- [Task brief] Determine how many lines below hold the string "texttt". Reply with the number alone.

[[ Provided records, beginning ]]

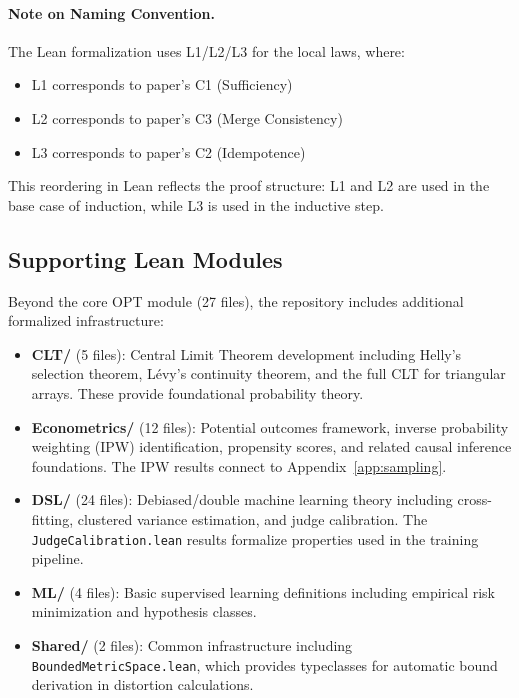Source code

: \paragraph{Note on Naming Convention.}
The Lean formalization uses L1/L2/L3 for the local laws, where:
\begin{itemize}[nosep]
    \item L1 corresponds to paper's C1 (Sufficiency)
    \item L2 corresponds to paper's C3 (Merge Consistency)
    \item L3 corresponds to paper's C2 (Idempotence)
\end{itemize}
This reordering in Lean reflects the proof structure: L1 and L2 are used in the base case of induction, while L3 is used in the inductive step.


\subsection{Supporting Lean Modules}

Beyond the core OPT module (27 files), the repository includes additional formalized infrastructure:

\begin{itemize}[nosep]
    \item \textbf{CLT/} (5 files): Central Limit Theorem development including Helly's selection theorem, L\'{e}vy's continuity theorem, and the full CLT for triangular arrays. These provide foundational probability theory.

    \item \textbf{Econometrics/} (12 files): Potential outcomes framework, inverse probability weighting (IPW) identification, propensity scores, and related causal inference foundations. The IPW results connect to Appendix~\ref{app:sampling}.

    \item \textbf{DSL/} (24 files): Debiased/double machine learning theory including cross-fitting, clustered variance estimation, and judge calibration. The \texttt{JudgeCalibration.lean} results formalize properties used in the training pipeline.

    \item \textbf{ML/} (4 files): Basic supervised learning definitions including empirical risk minimization and hypothesis classes.

    \item \textbf{Shared/} (2 files): Common infrastructure including \texttt{BoundedMetricSpace.lean}, which provides typeclasses for automatic bound derivation in distortion calculations.
\end{itemize}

[[ Provided records, end ]]

- [Exercise output] 2